What ligaments and muscles are injured in acetabular fracture surgery?



The muscles and ligaments that are surgically injured in acetabular fractures vary depending on the surgical approach. Common surgical approaches for acetabular fractures include the ilioinguinal approach, KL approach, modified Stoppa approach, combined anterior and posterior approach, and para-rectus abdominis approach. All of these damaged structures are repaired during surgery, and postoperative recovery is generally good and does not affect daily activities.

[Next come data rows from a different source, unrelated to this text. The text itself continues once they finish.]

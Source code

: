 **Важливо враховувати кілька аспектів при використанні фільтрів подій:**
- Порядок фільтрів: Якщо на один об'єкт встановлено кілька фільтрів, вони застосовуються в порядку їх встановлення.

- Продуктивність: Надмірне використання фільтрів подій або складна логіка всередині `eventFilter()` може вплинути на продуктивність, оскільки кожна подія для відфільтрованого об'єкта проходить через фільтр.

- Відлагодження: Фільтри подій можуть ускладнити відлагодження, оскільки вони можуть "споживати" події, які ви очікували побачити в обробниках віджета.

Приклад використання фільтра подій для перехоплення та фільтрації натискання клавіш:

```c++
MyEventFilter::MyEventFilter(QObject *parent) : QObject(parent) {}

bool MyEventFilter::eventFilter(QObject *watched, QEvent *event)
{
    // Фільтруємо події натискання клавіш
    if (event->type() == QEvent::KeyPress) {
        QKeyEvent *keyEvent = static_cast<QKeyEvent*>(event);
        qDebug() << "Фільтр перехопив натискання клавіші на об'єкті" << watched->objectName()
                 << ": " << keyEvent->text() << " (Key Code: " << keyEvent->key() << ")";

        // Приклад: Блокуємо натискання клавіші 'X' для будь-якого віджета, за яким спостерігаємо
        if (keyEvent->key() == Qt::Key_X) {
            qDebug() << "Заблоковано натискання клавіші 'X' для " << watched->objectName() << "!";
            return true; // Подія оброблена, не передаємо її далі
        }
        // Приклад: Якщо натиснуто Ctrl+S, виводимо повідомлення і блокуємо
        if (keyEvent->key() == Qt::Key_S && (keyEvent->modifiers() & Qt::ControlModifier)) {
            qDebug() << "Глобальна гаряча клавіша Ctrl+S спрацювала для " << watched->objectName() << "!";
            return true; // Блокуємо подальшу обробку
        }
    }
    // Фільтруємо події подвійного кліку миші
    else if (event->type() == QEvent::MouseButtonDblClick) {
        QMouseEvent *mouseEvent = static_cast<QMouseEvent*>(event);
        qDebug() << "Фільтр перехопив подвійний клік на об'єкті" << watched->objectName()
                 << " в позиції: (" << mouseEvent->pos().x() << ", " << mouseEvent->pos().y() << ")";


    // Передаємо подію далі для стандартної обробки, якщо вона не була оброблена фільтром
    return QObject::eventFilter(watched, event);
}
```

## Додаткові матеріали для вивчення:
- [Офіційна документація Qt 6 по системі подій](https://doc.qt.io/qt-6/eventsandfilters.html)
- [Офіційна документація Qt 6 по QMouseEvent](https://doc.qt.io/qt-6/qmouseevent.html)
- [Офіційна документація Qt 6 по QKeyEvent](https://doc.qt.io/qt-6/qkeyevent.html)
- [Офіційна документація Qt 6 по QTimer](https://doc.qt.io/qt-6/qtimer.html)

1. ilioinguinal approach:Mainly damages the external abdominal oblique, rectus abdominis, transversus abdominis, internal oblique, iliopsoas, iliopsoas, and inguinal ligaments.

2. KL approach: mainly damages the broad fascia tensor, gluteus maximus, pudendal muscles, and short external rotator muscles.

3. Modified Stoppa approach: mainly damages rectus abdominis, iliopsoas muscle and iliopsoas muscle.

4. Anterior-posterior combined approach: common for ilioinguinal approach, KL approach, modified Stoppa approach two-two combinations, different combinations of damage to the muscles, ligaments are different.

5. Para-rectus abdominis approach: mainly damages rectus abdominis, external oblique abdominis, transversus abdominis and iliopsoas muscle.

There are many kinds of surgical approaches for acetabular fracture, each of which has different indications, and the specific plan should be evaluated, decided and executed by professional doctors, and it will not have too much effect on the postoperative period, so there is no need to worry too much.